(Records from a data source)

* * *

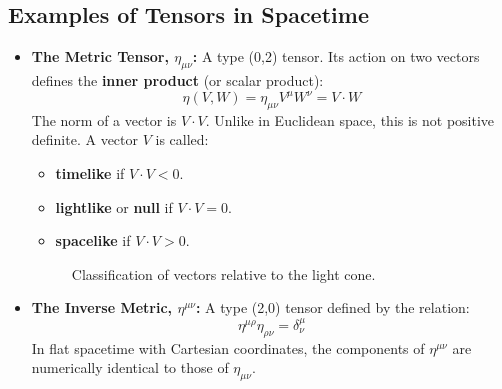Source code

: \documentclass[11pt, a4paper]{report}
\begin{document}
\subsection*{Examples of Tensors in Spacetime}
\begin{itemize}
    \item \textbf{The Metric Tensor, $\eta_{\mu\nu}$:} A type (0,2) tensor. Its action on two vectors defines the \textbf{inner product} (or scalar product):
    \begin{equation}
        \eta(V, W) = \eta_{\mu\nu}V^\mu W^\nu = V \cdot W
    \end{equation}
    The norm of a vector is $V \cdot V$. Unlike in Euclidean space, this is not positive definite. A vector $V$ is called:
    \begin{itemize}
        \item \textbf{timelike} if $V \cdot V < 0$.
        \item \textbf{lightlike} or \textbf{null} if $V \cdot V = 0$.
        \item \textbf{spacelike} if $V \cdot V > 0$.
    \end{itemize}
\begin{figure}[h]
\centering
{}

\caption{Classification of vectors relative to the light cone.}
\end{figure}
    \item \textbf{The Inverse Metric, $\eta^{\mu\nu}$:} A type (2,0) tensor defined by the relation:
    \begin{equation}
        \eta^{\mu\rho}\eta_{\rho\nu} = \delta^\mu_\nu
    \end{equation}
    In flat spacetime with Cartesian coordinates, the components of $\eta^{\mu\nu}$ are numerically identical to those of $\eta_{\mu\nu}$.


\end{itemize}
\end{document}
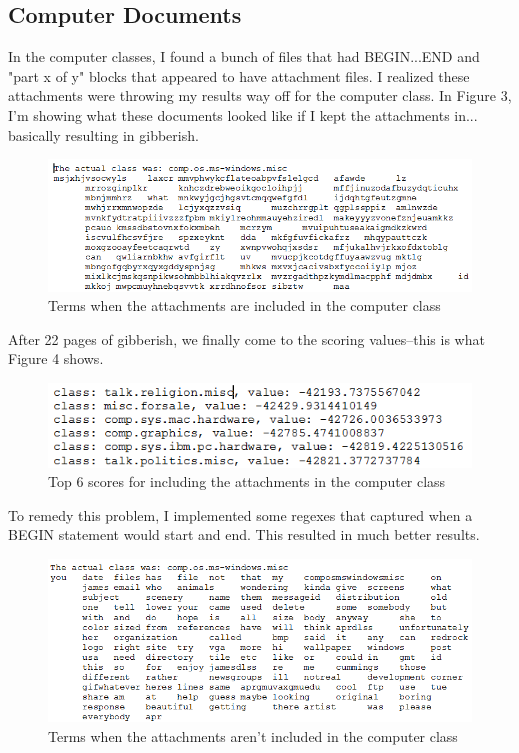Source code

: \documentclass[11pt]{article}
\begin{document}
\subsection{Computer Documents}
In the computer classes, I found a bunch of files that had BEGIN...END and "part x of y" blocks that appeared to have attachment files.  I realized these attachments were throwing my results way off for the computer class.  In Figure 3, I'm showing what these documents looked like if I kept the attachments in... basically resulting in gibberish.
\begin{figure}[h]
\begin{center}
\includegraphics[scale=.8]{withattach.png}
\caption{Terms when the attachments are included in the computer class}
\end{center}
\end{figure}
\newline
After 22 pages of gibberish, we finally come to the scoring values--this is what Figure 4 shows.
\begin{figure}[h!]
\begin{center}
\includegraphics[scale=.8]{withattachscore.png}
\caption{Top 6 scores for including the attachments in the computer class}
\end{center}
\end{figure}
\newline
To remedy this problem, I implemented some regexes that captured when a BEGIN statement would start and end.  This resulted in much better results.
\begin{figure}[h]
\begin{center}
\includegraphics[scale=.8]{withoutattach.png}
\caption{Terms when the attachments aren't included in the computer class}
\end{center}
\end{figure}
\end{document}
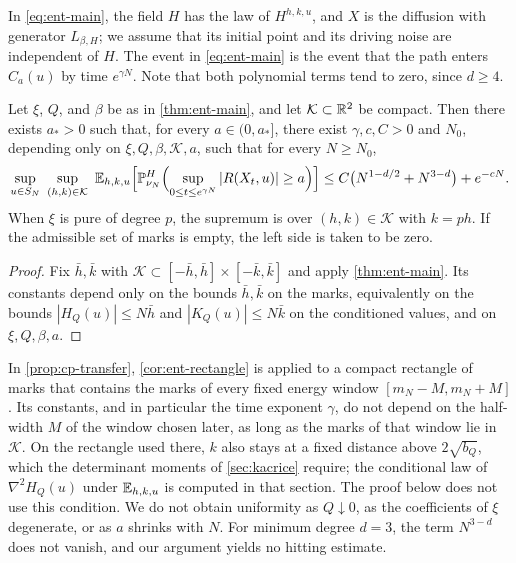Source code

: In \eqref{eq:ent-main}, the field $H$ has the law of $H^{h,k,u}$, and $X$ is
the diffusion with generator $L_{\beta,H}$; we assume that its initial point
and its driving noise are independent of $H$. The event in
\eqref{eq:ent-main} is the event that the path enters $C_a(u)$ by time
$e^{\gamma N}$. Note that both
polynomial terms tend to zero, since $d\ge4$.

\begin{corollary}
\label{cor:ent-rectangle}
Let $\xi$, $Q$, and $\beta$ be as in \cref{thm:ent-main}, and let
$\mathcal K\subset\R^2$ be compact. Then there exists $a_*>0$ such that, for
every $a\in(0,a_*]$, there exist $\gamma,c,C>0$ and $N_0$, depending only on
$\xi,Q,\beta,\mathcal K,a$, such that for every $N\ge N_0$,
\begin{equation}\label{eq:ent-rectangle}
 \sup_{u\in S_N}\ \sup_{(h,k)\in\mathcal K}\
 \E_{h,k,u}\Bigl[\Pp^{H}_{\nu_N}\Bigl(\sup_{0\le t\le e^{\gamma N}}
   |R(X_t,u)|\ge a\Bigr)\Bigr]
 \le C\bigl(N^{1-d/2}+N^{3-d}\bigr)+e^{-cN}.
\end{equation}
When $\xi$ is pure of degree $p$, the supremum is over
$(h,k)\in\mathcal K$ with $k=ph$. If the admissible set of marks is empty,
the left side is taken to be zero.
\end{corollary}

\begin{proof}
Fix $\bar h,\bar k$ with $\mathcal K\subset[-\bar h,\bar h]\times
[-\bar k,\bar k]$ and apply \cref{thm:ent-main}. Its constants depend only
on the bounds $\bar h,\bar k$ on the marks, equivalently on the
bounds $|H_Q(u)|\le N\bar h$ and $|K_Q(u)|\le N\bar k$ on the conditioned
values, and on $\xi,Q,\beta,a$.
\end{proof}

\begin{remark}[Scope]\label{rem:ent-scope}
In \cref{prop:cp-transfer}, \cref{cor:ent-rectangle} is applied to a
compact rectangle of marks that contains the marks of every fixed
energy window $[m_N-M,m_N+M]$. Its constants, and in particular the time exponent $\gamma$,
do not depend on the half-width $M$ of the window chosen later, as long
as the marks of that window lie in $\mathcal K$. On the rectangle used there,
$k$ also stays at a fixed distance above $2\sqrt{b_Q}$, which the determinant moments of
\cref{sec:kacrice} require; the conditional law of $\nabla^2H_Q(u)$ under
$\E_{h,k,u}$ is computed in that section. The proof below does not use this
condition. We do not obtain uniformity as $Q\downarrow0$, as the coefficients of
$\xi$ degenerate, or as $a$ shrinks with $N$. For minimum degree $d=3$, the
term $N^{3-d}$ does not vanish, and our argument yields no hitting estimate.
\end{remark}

* * *

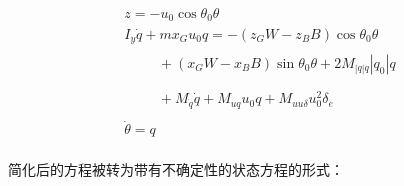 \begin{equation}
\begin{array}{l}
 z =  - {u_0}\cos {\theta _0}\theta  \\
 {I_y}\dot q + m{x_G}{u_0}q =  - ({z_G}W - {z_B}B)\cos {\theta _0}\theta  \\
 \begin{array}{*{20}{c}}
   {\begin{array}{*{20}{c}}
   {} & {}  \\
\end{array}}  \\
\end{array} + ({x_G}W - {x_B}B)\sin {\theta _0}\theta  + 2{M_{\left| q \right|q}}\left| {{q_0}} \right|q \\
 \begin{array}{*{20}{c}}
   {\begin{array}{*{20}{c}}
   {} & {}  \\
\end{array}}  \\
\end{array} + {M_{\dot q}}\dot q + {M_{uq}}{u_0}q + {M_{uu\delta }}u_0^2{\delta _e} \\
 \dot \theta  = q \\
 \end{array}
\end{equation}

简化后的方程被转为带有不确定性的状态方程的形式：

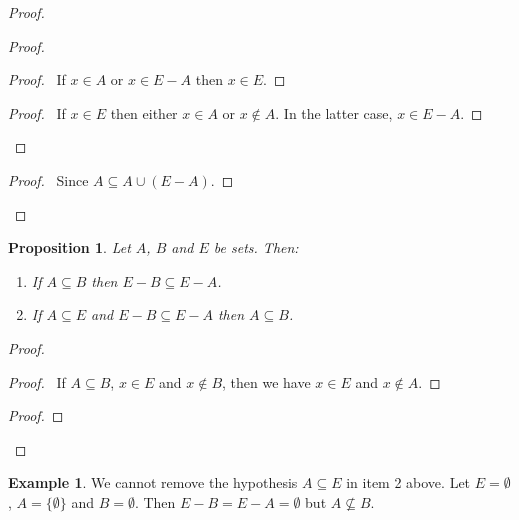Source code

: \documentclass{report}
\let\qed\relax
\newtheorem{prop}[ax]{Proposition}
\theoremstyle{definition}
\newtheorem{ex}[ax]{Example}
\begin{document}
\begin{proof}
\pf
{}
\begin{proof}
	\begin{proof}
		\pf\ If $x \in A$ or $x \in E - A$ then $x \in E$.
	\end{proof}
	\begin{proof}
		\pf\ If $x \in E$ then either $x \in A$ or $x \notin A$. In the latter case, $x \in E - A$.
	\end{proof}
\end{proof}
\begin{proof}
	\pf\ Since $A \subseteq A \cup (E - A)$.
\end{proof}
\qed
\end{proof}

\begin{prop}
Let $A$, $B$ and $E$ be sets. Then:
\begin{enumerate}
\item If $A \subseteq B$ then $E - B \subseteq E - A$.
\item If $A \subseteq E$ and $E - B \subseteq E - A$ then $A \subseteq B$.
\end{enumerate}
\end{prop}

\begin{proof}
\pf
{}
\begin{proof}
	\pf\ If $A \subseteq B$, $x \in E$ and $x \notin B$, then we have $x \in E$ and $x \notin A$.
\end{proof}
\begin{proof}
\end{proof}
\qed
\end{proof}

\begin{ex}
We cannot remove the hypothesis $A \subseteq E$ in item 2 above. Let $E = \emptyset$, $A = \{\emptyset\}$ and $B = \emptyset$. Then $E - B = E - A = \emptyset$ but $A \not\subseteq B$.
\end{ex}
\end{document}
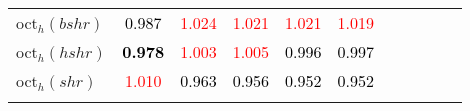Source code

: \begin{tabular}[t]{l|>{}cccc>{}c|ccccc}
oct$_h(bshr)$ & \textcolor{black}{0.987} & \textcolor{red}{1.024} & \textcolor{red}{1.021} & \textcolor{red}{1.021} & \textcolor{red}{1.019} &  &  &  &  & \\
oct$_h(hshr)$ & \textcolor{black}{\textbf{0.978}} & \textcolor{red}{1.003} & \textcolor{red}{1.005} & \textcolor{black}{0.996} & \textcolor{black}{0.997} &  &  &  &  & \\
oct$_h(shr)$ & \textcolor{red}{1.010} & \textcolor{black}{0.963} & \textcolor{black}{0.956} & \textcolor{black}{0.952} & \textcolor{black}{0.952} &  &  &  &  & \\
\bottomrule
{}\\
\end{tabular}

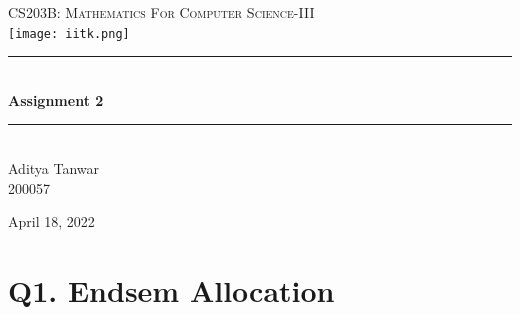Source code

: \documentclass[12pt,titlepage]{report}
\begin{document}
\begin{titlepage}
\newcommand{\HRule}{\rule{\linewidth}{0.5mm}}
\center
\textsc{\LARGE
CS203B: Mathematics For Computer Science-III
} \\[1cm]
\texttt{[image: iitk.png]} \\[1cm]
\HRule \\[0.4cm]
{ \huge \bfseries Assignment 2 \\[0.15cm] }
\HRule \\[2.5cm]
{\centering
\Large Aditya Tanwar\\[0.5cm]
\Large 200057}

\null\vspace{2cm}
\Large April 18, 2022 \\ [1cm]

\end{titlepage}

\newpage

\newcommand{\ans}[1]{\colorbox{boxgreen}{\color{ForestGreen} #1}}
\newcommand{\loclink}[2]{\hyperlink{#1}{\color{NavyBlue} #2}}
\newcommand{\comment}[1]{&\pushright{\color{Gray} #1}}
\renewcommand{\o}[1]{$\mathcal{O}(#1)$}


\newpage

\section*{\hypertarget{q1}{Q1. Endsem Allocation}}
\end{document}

* * *

Show all lines above containing "window".

** TASK RESPONSE **
energy window $[m_N-M,m_N+M]$. Its constants, and in particular the time exponent $\gamma$,
do not depend on the half-width $M$ of the window chosen later, as long
as the marks of that window lie in $\mathcal K$. On the rectangle used there,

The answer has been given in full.